= Rosetta-lang =

System-level specification language

Within computing, the Rosetta system-level specification language is a design language for complex, heterogeneous systems. Specific language design objectives include:
- Constraint representation
- Heterogeneous system representation and specification composability
- Well-defined formal semantics and support for formal analysis
- Scalability to large designs
Rosetta was undergoing standardization at various times.

== History ==
The Rosetta effort emerged from a meeting in of the Semiconductor Industry Council's System-Level Design Language committee in 1996. The objective of the meeting was to define requirements for a next-generation design language that would address perceived shortcomings in existing languages such as VHDL and Verilog. Specific concerns included inability to represent constraints, lack of a formal semantics, inability to represent heterogeneous systems, and heavy reliance on computer simulation for analysis. In response to these requirements, three major approaches were pursued:
1. Extending hardware description languages including VHDL and Verilog
2. Extending programming languages including C and C++
3. Defining new languages

The first approach ultimately resulted in SystemVerilog and extensions to VHDL while the second resulted in SystemC, all of which became Institute of Electrical and Electronics Engineers (IEEE) standards for the semiconductor industry.
Rosetta's original application domain was system on a chip semiconductor systems.

Rosetta resulted from the third approach with development beginning under the auspices of the Semiconductor Industry Council and the Air Force Research Laboratory. Originally developed by Perry Alexander and others at the University of Kansas, it was known simply as System-Level Design Language.
Standardization was transferred to VHDL International by 2000 and renamed Rosetta (after the Rosetta Stone) to reflect the heterogeneous nature of its specifications. Eventually, VHDL International and the Open Verilog Initiative merged to form Accellera, an industry sponsored consortium for electronic design automation (EDA) standards.
A draft standard of Rosetta was published in November 2003 through Accellera.
Standardization was transferred to IEEE Design Automation Standards Committee (DASC) where it was developed by the Rosetta Working Group under IEEE project P1699 starting in March 2007.
A draft of a language reference manual was published in April 2008, with editor Peter Ashenden of Australia.
The project was withdrawn in June 2013.

== Structure ==
Rosetta is structured around three sub-languages that support defining various specification elements. The expression language defines basic functions and expressions used as terms and values in specifications. The expression language is a non-strict, purely functional, typed language in the spirit of Haskell. Functions are referentially transparent, encapsulated expressions and cannot have side effects. All Rosetta expressions have types that are determined statically. The type system is based on lifted sets where each type contains at least the bottom or undefined value. Any set can be used to define a type and any function that returns a set can be used to define a type former. Because type definitions can contain general Rosetta expressions, the type system is dependent.

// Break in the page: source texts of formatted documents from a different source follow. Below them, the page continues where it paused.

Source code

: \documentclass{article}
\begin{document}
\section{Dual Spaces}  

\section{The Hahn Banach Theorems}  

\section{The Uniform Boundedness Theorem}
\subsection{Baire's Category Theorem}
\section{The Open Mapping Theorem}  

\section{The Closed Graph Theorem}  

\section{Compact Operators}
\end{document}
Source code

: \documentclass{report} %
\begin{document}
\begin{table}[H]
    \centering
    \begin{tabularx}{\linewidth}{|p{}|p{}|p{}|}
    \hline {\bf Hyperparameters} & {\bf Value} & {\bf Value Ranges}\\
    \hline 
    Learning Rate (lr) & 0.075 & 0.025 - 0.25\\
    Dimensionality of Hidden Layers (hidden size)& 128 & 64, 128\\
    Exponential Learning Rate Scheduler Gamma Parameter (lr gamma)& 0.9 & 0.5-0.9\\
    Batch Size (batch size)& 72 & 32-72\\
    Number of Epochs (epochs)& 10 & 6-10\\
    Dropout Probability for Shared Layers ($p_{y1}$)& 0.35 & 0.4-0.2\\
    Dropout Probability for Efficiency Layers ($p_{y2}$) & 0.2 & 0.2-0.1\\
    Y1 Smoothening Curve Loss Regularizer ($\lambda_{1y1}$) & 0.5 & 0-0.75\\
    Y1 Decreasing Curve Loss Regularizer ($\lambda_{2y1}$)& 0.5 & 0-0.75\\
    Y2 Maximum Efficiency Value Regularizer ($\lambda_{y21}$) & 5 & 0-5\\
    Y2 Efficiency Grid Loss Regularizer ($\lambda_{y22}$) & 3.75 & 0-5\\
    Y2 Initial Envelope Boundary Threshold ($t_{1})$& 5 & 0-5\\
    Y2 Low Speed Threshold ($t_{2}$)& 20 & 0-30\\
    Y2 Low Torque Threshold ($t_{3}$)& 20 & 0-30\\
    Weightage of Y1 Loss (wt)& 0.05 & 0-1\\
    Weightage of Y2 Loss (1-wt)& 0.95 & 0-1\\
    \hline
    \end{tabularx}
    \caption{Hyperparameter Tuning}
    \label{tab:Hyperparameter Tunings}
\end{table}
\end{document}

The facet language defines individual specifications and specification composition to define systems. Facets and components define system models from one engineering perspective. Each facet is written by extending a domain that provides vocabulary and semantics for the model. Facets are defined by declaring items and defining properties for those items. As such, Rosetta is a declarative language and constructs cannot be guaranteed to evaluate to a value, although some facets can be evaluated. Using the design abstractions provided by its domain, a facet describes requirements, behavior, constraints, or function of a system. Facets are heterogeneous and may be defined using any of the predefined or user defined domains. The Rosetta semantics denotes each facet to a coalgebra that defines its model-of-computation. Because Rosetta is reflective, facets can be composed and transformed to define complex systems. A common specification technique is to write facets for different aspects of a system and then compose those aspects using product and sum operations to define the complete system.

The domain language defines specification domains otherwise known as specification types. The collection of domains forms a complete lattice ordered by homomorphism with the empty or null domain as its top element and the inconsistent or bottom domain as its bottom. There are three primary domain types. Units-of-semantics domains define basic units of specification. For example, the state_based domain defines the concept of state and next state without constraining the values or properties. Model-of-computation domains extend unit-of-semantics domains to define general computational models such as finite_state, continuous_time, discrete_time and frequency. Engineering domains extend model-of-computation domains to provide specification capabilities for specific engineering domains.

Since its early days, Rosetta expanded to include design domains such as hydraulic and mechanical systems, networking systems, security and trust, and software defined radios.